> [Your task]
Starting at the line that contains "74······嗯现在有在做什么运动吧?我看你身体好像还挺结实的" and stopping at the line that contains "The reason for", restate each line of the records below exactly. Omit the pictures.
══ Material supplied
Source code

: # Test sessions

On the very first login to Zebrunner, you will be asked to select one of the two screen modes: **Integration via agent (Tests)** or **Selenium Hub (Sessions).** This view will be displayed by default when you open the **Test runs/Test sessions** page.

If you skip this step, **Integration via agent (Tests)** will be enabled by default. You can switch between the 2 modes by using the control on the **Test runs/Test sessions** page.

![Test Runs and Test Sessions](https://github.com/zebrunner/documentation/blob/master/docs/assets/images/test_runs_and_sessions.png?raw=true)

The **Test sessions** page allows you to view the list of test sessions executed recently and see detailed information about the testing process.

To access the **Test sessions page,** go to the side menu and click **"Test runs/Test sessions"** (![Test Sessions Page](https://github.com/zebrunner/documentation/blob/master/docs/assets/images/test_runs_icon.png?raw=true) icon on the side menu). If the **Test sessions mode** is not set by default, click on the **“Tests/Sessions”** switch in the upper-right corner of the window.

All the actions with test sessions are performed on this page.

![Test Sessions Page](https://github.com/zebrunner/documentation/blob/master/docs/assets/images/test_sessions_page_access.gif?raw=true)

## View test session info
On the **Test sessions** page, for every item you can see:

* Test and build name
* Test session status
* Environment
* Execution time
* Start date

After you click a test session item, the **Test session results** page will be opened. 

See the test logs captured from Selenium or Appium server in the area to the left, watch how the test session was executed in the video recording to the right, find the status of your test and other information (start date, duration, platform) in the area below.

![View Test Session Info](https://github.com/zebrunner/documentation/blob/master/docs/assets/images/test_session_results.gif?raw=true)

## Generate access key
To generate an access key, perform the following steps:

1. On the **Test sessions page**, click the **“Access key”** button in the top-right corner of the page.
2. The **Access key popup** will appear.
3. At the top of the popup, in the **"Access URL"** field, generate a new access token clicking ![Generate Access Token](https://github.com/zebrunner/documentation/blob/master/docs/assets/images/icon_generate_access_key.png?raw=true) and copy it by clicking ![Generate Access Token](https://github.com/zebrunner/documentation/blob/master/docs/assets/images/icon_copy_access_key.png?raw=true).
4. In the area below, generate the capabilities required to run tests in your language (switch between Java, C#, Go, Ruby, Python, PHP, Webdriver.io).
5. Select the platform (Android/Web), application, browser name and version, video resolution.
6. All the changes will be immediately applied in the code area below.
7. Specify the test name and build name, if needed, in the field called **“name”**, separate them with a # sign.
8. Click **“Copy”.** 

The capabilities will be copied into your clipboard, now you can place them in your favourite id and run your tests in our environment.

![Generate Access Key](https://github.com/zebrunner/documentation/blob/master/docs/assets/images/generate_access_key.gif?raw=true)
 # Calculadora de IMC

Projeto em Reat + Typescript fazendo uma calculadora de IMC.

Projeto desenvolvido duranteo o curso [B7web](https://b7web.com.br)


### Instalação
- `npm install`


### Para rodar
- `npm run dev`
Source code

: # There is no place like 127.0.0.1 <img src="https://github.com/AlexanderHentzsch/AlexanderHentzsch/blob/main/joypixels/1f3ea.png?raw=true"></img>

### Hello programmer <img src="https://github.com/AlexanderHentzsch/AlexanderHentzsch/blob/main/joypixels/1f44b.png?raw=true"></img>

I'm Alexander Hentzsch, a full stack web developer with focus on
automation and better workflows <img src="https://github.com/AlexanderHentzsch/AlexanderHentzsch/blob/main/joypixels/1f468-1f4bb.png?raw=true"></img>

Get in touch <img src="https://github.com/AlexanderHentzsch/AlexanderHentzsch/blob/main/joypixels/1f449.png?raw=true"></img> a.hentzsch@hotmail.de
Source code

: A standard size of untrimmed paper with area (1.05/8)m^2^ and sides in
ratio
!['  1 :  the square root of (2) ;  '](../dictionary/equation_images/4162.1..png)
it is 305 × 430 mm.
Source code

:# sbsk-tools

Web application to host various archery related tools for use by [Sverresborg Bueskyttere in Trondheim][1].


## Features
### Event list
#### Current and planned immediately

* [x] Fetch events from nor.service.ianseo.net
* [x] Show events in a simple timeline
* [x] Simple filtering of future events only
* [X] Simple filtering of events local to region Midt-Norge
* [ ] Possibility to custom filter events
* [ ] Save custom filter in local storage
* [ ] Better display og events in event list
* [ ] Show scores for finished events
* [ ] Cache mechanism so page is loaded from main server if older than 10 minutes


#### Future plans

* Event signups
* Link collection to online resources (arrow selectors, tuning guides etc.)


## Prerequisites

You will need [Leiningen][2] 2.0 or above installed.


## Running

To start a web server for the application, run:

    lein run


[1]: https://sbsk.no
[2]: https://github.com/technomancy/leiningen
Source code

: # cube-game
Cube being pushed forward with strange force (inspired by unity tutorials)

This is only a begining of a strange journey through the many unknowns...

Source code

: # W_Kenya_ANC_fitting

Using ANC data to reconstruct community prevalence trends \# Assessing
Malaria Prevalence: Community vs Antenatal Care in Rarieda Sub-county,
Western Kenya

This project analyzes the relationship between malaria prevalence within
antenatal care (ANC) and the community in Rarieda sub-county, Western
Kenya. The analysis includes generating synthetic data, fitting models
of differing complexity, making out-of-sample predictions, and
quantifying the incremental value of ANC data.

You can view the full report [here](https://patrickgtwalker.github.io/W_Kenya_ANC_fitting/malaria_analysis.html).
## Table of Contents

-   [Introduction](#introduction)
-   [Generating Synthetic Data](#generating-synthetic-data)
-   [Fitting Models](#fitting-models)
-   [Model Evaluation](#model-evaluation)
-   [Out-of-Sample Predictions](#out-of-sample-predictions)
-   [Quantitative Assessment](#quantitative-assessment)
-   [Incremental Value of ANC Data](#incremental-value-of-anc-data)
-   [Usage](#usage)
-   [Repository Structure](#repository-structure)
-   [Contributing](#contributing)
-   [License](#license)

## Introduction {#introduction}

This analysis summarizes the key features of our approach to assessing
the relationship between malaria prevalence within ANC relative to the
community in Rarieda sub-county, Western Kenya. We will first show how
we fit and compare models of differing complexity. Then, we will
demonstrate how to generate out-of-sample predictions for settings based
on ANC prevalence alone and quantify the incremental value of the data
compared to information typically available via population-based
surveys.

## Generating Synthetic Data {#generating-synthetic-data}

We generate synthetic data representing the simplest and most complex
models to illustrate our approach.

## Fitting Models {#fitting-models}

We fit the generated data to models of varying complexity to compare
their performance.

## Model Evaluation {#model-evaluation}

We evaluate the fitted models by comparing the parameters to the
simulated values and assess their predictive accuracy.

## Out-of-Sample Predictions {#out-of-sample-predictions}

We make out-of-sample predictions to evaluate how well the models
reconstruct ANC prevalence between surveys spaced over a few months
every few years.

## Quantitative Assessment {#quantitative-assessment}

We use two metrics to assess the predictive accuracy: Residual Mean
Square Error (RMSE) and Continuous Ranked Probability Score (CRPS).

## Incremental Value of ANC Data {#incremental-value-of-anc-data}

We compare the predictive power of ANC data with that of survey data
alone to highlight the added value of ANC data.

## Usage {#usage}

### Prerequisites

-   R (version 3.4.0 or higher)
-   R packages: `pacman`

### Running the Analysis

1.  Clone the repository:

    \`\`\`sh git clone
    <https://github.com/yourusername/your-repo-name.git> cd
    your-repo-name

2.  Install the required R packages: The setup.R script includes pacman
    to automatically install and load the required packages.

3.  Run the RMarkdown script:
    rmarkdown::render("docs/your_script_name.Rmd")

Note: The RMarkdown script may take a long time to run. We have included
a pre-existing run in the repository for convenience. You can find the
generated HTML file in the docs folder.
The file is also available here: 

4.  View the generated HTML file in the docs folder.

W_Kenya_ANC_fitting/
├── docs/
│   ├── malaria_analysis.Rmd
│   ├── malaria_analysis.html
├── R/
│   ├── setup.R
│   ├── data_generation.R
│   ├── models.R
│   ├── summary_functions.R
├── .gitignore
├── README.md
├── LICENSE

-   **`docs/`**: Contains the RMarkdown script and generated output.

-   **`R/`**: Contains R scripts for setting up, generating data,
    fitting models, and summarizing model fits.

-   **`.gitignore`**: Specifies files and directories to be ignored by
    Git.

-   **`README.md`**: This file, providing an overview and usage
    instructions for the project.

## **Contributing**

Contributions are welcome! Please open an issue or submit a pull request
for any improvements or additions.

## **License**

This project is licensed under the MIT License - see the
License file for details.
════
══ Material supplied
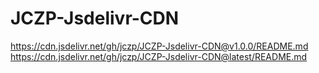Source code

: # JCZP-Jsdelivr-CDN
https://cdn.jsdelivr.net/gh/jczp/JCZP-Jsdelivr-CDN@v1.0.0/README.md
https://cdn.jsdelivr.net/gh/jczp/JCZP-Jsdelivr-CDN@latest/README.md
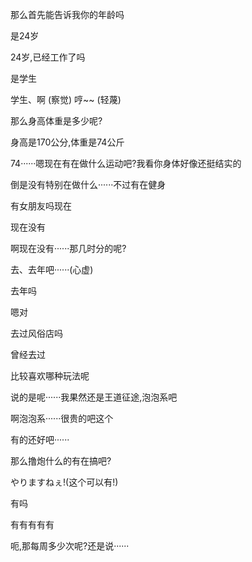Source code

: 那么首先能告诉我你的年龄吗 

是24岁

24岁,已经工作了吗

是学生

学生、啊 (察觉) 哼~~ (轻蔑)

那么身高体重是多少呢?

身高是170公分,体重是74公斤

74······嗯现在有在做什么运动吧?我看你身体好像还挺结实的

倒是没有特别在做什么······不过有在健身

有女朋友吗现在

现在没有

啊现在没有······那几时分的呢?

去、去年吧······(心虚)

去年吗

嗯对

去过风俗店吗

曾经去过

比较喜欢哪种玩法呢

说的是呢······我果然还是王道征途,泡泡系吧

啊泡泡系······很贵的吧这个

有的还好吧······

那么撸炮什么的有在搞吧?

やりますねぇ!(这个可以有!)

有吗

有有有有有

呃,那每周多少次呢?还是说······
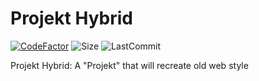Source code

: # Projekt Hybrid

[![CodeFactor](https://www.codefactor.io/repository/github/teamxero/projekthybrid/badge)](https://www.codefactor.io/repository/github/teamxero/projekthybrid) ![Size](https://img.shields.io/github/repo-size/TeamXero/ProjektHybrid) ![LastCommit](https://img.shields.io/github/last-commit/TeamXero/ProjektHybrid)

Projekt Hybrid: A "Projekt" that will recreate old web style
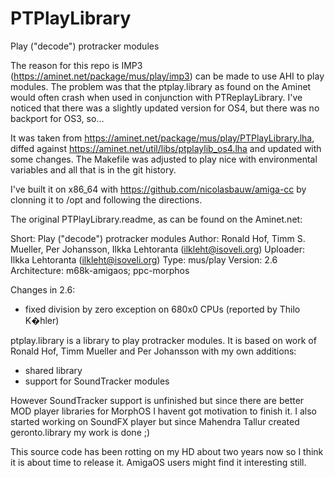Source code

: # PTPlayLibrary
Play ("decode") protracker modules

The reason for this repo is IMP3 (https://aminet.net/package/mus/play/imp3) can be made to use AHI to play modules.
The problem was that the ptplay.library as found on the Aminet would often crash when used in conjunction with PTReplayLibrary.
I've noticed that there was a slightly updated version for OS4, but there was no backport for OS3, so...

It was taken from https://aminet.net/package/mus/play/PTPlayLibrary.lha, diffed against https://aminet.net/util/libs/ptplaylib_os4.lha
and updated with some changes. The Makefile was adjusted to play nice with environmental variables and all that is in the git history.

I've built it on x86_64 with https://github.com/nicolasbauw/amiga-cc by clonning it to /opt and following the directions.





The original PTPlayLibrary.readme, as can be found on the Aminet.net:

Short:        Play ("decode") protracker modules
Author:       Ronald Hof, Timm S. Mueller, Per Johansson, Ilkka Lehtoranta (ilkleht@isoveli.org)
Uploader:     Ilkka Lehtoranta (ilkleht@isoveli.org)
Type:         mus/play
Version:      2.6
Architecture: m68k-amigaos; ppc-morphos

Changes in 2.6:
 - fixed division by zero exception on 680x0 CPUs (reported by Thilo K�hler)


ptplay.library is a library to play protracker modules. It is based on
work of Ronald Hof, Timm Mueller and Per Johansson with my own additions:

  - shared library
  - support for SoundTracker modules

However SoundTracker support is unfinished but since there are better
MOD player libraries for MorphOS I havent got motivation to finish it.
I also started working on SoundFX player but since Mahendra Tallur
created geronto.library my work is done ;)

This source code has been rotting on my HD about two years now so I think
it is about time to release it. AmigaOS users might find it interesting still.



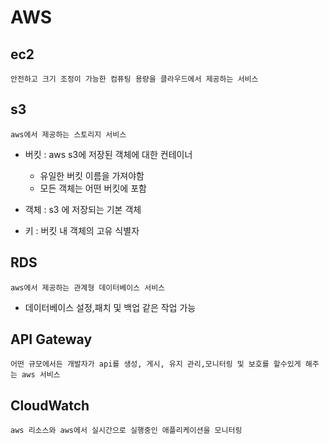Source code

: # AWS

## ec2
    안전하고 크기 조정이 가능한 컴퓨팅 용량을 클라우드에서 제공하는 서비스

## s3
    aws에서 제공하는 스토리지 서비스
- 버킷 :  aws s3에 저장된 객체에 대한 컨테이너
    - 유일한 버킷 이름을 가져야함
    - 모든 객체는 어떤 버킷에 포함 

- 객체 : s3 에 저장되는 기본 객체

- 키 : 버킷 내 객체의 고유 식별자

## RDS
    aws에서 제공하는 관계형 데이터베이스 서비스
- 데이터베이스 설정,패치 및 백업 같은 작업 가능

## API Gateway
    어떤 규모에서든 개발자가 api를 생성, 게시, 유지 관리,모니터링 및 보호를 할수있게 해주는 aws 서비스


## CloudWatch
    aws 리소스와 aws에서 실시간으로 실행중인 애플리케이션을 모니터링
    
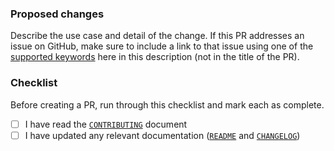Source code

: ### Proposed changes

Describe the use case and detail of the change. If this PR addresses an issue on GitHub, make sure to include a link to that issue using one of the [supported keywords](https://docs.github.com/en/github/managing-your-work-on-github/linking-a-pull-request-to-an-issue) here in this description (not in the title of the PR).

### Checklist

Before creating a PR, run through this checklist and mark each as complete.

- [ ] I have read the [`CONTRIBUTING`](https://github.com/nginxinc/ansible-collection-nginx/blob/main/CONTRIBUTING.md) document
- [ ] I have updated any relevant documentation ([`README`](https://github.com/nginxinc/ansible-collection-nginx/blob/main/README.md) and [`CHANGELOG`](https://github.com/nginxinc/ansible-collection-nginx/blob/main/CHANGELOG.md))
════
> [Task result]
74······嗯现在有在做什么运动吧?我看你身体好像还挺结实的

倒是没有特别在做什么······不过有在健身

有女朋友吗现在

现在没有

啊现在没有······那几时分的呢?

去、去年吧······(心虚)

去年吗

嗯对

去过风俗店吗

曾经去过

比较喜欢哪种玩法呢

说的是呢······我果然还是王道征途,泡泡系吧

啊泡泡系······很贵的吧这个

有的还好吧······

那么撸炮什么的有在搞吧?

やりますねぇ!(这个可以有!)

有吗

有有有有有

呃,那每周多少次呢?还是说······
Source code

: # Projekt Hybrid

[![CodeFactor](https://www.codefactor.io/repository/github/teamxero/projekthybrid/badge)](https://www.codefactor.io/repository/github/teamxero/projekthybrid) ![Size](https://img.shields.io/github/repo-size/TeamXero/ProjektHybrid) ![LastCommit](https://img.shields.io/github/last-commit/TeamXero/ProjektHybrid)

Projekt Hybrid: A "Projekt" that will recreate old web style
Source code

: # PTPlayLibrary
Play ("decode") protracker modules

The reason for this repo is IMP3 (https://aminet.net/package/mus/play/imp3) can be made to use AHI to play modules.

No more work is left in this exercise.